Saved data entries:

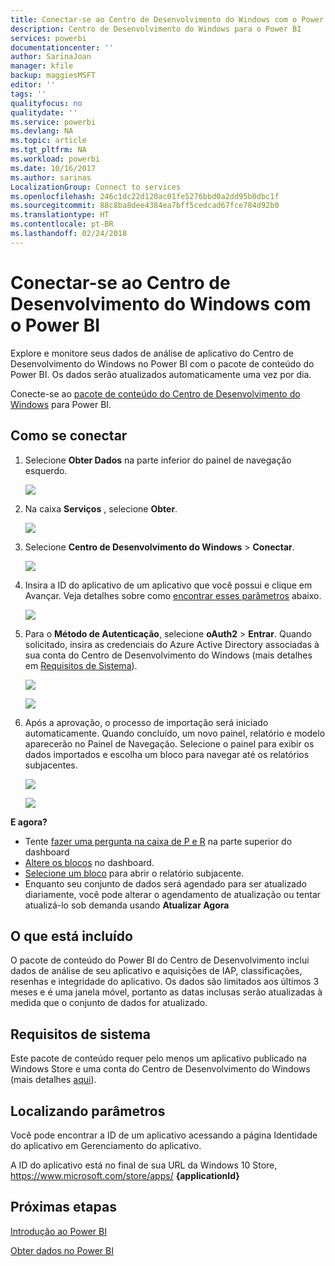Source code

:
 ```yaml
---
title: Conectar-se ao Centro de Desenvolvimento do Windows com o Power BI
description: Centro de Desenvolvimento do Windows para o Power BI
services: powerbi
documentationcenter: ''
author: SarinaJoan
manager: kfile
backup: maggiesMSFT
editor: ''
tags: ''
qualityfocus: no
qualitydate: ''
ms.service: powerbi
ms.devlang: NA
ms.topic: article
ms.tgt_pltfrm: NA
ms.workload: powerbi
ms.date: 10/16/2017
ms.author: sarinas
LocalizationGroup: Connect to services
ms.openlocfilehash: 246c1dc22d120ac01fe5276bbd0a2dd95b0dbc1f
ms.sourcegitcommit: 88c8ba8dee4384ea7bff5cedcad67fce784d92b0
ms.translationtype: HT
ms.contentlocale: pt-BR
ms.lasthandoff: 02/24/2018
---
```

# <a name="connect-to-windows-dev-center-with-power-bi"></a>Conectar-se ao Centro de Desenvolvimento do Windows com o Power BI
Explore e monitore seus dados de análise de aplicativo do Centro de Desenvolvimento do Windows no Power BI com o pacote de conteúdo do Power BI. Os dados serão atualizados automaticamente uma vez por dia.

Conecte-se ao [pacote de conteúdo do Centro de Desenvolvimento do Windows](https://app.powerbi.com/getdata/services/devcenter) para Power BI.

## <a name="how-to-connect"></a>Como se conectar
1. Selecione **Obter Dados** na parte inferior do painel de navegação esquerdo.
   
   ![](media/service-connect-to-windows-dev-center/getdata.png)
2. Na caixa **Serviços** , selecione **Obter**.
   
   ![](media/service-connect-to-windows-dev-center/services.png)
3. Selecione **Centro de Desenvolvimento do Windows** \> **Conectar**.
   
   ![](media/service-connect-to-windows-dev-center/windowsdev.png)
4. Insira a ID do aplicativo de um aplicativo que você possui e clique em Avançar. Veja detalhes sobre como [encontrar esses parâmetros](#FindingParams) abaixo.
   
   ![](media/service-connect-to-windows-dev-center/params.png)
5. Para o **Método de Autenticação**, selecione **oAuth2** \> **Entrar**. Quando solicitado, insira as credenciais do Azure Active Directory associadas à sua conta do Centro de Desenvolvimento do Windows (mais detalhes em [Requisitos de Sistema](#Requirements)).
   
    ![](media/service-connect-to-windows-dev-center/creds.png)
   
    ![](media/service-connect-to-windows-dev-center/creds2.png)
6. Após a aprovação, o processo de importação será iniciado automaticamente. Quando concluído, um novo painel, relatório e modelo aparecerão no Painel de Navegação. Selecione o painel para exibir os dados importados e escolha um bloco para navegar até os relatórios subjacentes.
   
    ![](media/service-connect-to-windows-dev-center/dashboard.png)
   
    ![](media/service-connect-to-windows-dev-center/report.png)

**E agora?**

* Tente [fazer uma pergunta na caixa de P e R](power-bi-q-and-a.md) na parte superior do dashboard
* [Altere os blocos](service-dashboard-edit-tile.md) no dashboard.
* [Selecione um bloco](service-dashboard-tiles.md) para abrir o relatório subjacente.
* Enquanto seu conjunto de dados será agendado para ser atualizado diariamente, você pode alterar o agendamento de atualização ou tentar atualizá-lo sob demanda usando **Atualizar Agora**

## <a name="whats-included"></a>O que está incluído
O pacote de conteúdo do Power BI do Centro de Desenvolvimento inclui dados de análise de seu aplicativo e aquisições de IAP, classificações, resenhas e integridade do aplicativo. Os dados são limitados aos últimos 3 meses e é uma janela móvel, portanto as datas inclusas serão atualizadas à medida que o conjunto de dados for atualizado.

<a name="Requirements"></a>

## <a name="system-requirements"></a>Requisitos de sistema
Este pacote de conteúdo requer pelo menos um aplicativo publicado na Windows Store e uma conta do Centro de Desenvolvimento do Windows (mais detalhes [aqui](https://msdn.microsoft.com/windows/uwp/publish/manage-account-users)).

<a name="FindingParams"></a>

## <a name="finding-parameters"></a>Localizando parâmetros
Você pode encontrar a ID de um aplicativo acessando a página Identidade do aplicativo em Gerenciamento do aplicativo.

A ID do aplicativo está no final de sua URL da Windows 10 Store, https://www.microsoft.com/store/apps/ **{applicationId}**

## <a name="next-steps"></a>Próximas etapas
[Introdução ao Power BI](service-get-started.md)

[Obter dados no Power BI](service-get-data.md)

* * *

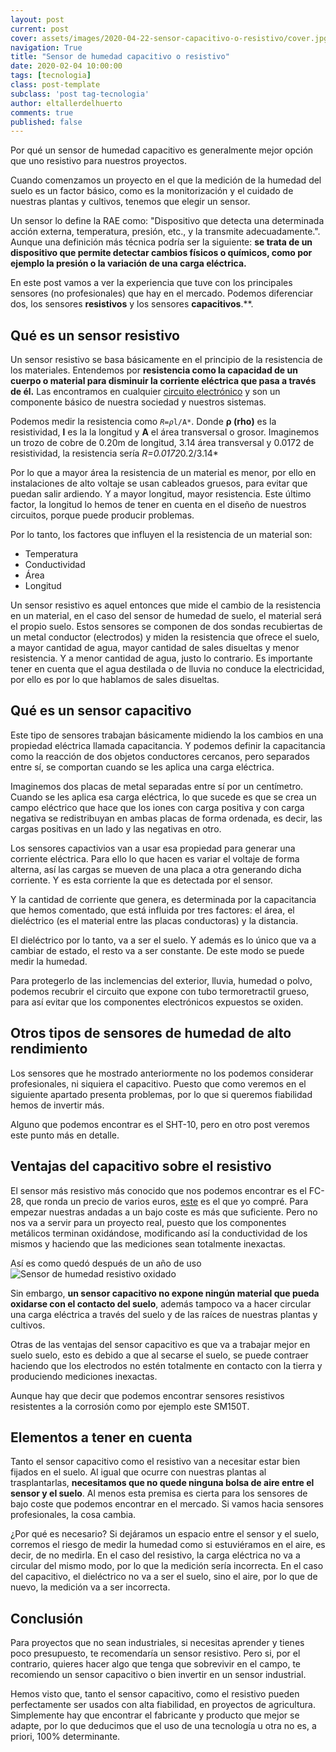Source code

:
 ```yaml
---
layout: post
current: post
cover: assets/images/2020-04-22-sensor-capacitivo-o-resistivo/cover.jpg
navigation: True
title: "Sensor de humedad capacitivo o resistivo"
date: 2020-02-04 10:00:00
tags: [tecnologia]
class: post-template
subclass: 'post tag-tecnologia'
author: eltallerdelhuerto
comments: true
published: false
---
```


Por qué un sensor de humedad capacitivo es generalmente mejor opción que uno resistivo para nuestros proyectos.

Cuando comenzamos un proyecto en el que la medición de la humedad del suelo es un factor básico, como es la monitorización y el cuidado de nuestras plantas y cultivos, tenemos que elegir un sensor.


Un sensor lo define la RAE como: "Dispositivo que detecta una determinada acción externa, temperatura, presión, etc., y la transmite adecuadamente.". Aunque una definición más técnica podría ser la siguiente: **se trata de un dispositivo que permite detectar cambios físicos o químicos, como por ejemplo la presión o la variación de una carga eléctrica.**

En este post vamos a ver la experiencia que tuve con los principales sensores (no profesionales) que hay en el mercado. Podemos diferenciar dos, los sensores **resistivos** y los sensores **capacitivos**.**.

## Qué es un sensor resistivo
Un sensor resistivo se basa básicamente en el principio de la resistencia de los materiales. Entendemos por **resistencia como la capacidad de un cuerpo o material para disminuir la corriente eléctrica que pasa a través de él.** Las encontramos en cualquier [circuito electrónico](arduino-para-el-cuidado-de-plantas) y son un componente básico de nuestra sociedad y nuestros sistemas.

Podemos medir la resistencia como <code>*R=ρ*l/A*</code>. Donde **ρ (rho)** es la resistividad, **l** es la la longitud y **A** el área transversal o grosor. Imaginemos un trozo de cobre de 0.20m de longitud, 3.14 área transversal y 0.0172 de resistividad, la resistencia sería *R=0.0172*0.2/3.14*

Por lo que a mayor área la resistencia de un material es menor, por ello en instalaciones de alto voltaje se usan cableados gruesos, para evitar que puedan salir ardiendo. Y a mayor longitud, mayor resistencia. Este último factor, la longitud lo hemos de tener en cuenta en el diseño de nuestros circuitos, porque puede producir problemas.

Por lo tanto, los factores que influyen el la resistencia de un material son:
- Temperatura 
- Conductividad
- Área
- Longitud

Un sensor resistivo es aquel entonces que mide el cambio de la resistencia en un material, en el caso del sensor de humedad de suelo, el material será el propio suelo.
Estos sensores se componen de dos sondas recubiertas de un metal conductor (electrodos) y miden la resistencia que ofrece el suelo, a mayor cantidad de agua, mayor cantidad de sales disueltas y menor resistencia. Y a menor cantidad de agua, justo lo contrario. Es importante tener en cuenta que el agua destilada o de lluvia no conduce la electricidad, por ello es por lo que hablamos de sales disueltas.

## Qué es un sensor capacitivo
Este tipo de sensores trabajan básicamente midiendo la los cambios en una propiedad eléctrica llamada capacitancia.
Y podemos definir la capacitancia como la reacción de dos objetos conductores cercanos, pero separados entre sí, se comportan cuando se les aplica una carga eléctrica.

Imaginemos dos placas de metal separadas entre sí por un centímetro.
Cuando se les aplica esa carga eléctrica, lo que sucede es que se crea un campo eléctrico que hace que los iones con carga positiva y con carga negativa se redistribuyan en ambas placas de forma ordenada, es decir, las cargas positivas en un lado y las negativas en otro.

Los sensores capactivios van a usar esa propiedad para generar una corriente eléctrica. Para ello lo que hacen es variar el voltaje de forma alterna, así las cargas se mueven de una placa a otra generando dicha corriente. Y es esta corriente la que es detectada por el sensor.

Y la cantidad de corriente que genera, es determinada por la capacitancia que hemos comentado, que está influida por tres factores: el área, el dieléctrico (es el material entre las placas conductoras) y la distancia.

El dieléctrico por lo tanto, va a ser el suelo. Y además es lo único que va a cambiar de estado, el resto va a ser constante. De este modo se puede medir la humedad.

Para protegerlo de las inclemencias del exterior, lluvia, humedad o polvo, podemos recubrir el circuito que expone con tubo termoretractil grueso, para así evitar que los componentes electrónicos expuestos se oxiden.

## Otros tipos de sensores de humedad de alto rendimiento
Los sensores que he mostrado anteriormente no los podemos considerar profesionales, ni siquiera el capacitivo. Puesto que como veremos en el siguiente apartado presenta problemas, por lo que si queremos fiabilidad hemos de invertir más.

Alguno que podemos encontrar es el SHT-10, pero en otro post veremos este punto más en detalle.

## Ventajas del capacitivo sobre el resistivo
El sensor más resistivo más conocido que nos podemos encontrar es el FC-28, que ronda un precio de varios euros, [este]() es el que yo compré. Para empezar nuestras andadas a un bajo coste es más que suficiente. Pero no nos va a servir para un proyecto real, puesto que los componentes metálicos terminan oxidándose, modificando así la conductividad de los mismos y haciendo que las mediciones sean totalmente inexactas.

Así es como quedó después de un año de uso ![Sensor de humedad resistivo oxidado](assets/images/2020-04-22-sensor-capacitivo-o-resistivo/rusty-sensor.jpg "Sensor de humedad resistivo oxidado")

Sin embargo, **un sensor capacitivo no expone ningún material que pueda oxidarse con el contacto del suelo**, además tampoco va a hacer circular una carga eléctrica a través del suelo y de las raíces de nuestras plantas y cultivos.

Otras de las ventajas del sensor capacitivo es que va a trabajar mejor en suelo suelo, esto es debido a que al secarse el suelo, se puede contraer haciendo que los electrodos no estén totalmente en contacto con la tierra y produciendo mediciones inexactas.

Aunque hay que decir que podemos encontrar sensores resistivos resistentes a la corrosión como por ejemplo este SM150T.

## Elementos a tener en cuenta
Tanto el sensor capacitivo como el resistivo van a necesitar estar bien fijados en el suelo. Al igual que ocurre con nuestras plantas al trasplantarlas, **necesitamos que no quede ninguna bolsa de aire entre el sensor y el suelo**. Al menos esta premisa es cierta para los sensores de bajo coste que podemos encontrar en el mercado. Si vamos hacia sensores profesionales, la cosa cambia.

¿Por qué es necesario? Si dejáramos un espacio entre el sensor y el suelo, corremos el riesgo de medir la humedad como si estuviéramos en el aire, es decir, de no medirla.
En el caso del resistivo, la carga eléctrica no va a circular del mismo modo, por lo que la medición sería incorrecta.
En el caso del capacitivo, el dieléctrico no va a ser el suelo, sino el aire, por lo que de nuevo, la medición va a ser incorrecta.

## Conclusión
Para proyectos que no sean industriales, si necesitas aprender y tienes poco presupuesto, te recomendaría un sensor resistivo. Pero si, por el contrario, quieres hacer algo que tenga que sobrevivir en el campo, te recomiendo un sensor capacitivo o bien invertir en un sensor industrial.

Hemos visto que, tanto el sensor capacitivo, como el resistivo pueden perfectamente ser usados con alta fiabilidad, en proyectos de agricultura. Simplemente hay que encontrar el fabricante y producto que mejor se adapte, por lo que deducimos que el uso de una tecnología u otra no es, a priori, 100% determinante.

◆ **Exercise**: All lines of the entries containing the string "totalmente" must be shown in full.

◆ **Answer below**:
El sensor más resistivo más conocido que nos podemos encontrar es el FC-28, que ronda un precio de varios euros, [este]() es el que yo compré. Para empezar nuestras andadas a un bajo coste es más que suficiente. Pero no nos va a servir para un proyecto real, puesto que los componentes metálicos terminan oxidándose, modificando así la conductividad de los mismos y haciendo que las mediciones sean totalmente inexactas.
Otras de las ventajas del sensor capacitivo es que va a trabajar mejor en suelo suelo, esto es debido a que al secarse el suelo, se puede contraer haciendo que los electrodos no estén totalmente en contacto con la tierra y produciendo mediciones inexactas.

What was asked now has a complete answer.